[Stored data]
◇ ◇ ◇
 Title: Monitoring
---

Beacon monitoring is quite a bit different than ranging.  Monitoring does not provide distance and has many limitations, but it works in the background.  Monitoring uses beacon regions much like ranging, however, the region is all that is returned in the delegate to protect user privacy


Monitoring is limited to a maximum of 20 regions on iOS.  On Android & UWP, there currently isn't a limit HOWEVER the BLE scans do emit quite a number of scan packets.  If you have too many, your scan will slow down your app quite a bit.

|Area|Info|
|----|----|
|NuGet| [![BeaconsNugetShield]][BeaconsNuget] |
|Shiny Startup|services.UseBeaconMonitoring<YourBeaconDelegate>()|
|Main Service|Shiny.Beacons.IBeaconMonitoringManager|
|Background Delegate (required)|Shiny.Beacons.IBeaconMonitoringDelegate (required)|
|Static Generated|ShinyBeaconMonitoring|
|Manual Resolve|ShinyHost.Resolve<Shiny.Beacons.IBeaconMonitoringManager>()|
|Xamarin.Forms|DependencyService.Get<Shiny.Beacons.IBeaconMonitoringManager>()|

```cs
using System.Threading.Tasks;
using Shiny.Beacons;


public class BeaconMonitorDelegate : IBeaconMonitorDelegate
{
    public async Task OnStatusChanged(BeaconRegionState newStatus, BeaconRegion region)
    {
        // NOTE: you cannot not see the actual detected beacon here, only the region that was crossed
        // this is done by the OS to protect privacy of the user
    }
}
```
◇ ◇ ◇
--- WHAT IS EXPECTED ---
Say how many lines of the preceding data include the word "public". The number is the whole answer.

--- FINISHED EXERCISE ---
2